極限の緊張の中でも、桐野のプレイに淀みはない。

 「機体」の同系戦はここからが本番だ。両者ともデッキの速度を落とし「マルドゥ・プレインズウォーカー・コントロール」のような形に変わり、スピード勝負のメイン戦から、第2ステージの消耗戦へ移行する。

 第2ゲームはマリガンを喫した桐野。消耗戦を行う上で、この1枚は大きい。

 チーは1ターン目《スレイベンの検査官》をプレイし、一方の桐野は2ターン目まで動きなし。3ターン目のファースト・アクションとして《異端聖戦士、サリア》を繰り出した桐野だが、チーはその返しに《ゼンディカーの同盟者、ギデオン》を着地させた。

 しかし桐野も負けじと《ゼンディカーの同盟者、ギデオン》をプレイ。同盟者・トークンを1体生成する。チーは《異端聖戦士、サリア》へ《石の宣告》を撃ち込むと《ゼンディカーの同盟者、ギデオン》をクリーチャー化してトークンとともに攻撃。2点のダメージを桐野のギデオンに与えた。
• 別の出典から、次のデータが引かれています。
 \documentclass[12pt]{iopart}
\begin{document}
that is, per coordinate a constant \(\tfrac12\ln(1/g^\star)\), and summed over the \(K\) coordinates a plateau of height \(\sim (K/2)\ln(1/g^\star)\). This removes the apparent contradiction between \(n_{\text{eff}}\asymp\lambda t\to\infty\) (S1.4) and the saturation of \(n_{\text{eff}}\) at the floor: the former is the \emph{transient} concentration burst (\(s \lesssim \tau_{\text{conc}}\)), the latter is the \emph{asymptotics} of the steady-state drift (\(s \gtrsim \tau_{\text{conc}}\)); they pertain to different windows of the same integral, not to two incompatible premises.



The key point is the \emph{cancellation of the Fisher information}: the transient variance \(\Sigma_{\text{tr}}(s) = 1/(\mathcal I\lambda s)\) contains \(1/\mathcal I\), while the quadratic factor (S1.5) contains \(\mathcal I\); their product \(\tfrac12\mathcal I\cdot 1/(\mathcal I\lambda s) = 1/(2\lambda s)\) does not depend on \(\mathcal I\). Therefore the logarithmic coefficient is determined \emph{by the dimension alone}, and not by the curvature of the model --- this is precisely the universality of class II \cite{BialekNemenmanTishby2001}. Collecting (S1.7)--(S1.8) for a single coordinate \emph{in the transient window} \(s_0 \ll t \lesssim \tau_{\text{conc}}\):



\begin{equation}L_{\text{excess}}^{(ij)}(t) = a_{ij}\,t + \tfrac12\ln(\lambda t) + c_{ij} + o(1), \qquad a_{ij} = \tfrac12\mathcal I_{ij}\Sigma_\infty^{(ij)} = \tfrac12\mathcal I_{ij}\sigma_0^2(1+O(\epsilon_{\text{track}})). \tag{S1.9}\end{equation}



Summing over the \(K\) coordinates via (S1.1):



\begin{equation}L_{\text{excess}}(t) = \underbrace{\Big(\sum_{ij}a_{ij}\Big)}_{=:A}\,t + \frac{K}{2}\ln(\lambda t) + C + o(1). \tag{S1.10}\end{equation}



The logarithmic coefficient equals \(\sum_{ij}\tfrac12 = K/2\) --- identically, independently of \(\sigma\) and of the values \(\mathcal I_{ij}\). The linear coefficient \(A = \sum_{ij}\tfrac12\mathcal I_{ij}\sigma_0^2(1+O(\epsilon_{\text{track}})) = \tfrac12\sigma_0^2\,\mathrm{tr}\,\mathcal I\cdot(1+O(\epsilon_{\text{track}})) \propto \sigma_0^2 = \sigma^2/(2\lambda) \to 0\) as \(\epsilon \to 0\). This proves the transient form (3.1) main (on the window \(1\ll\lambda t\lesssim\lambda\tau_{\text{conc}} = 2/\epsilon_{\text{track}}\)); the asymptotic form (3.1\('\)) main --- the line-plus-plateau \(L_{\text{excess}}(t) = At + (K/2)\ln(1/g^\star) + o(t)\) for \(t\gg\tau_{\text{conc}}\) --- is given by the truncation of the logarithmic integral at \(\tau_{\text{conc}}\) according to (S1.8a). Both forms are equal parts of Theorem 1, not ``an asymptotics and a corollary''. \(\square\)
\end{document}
さらに2枚目の《スレイベンの検査官》も追加して地上を固め、桐野のターンを迎え撃つ。

 しかし桐野は《無許可の分解》と《致命的な一押し》でチーのブロッカーを排除すると、自身の《ゼンディカーの同盟者、ギデオン》でチーのギデオンを打ち倒した。同盟者・トークンによる反撃で忠誠度は1まで減ったが、まだ生き残っている。

 今度は桐野の盤面が先ほどのチーのものと似た状況になった。《スレイベンの検査官》2体と同盟者・トークンが《ゼンディカーの同盟者、ギデオン》を守る形だ。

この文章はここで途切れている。